TRY IT
Do not copy the pictures. Write out the lines from the start of the entries through the line containing "данных об их".

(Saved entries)
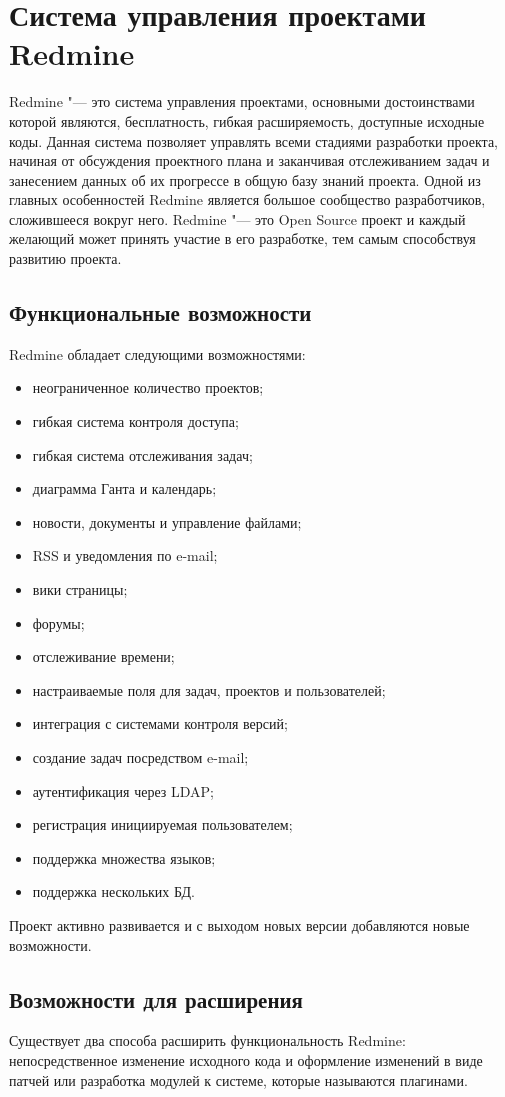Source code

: \section{Система управления проектами Redmine}
Redmine "--- это система управления проектами, основными достоинствами которой
являются, бесплатность, гибкая расширяемость, доступные исходные коды.
Данная система позволяет управлять всеми стадиями разработки проекта, начиная
от обсуждения проектного плана и заканчивая отслеживанием задач и занесением
данных об их прогрессе в общую базу знаний проекта. Одной из главных
особенностей Redmine является большое сообщество разработчиков, сложившееся
вокруг него. Redmine "--- это Open Source проект и каждый желающий может принять
участие в его разработке, тем самым способствуя развитию проекта.

\subsection{Функциональные возможности}
Redmine обладает следующими возможностями:
\begin{itemize}
  \item неограниченное количество проектов;
  \item гибкая система контроля доступа;
  \item гибкая система отслеживания задач;
  \item диаграмма Ганта и календарь;
  \item новости, документы и управление файлами;
  \item RSS и уведомления по e-mail;
  \item вики страницы;
  \item форумы;
  \item отслеживание времени;
  \item настраиваемые поля для задач, проектов и пользователей;
  \item интеграция с системами контроля версий;
  \item создание задач посредством e-mail;
  \item аутентификация через LDAP;
  \item регистрация инициируемая пользователем;
  \item поддержка множества языков;
  \item поддержка нескольких БД.
\end{itemize}
Проект активно развивается и с выходом новых версии добавляются новые
возможности.

\subsection{Возможности для расширения}
Существует два способа расширить функциональность Redmine: непосредственное
изменение исходного кода и оформление изменений в виде патчей или разработка 
модулей к системе, которые называются плагинами.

EXERCISE SOLUTION
Source code

: \section{Система управления проектами Redmine}
Redmine "--- это система управления проектами, основными достоинствами которой
являются, бесплатность, гибкая расширяемость, доступные исходные коды.
Данная система позволяет управлять всеми стадиями разработки проекта, начиная
от обсуждения проектного плана и заканчивая отслеживанием задач и занесением
данных об их прогрессе в общую базу знаний проекта. Одной из главных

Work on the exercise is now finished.